- DATA SECTION:
+---+
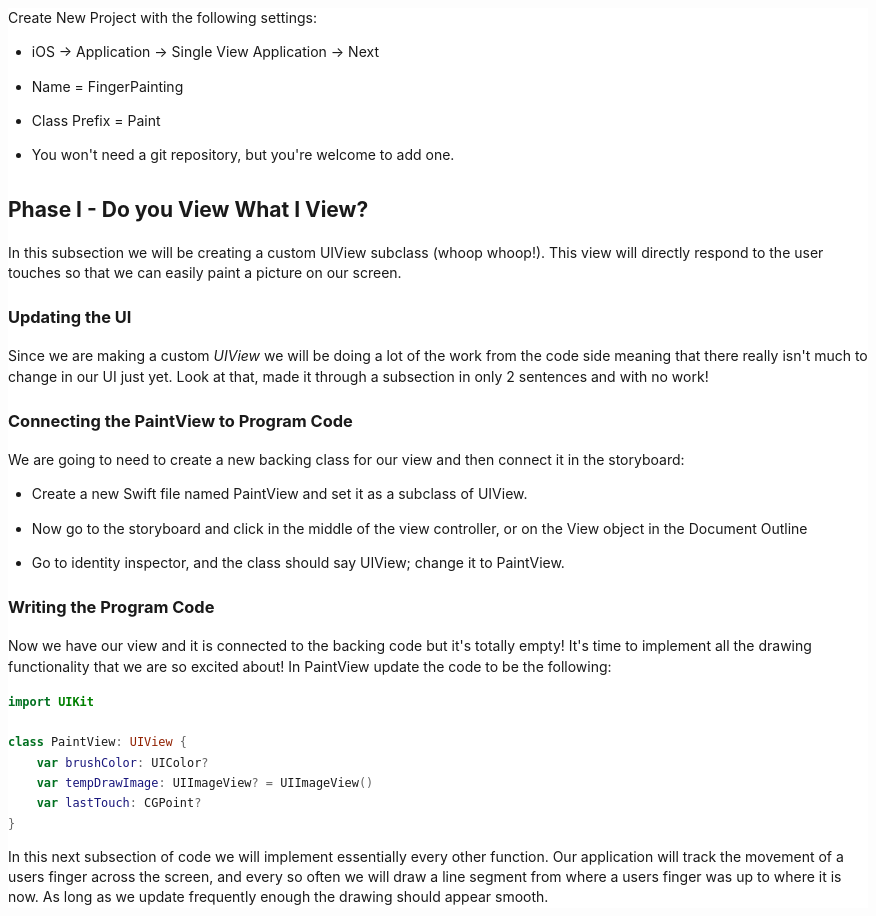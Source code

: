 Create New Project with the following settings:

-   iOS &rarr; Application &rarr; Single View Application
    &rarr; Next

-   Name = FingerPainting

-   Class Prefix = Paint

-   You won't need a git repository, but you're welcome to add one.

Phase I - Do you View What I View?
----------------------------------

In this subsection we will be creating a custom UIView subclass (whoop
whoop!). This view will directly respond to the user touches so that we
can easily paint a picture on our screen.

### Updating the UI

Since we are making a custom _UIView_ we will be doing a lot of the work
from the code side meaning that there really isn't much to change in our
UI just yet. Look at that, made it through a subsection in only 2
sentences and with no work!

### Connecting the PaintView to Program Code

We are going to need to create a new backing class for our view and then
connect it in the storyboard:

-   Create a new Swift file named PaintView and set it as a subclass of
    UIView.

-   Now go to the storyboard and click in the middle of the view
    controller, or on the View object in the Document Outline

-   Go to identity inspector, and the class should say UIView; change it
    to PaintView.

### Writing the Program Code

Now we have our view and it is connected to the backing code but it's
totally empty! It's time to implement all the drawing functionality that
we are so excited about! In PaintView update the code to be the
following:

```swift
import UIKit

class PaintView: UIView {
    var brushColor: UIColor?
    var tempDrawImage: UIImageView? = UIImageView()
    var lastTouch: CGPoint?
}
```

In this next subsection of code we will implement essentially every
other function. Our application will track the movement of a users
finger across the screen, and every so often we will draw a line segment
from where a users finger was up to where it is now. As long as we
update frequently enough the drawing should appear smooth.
+---+
- TASK BRIEF:
Copy every line of the records above that contains "rarr".

- RESULT OF THE EXERCISE:
-   iOS &rarr; Application &rarr; Single View Application
    &rarr; Next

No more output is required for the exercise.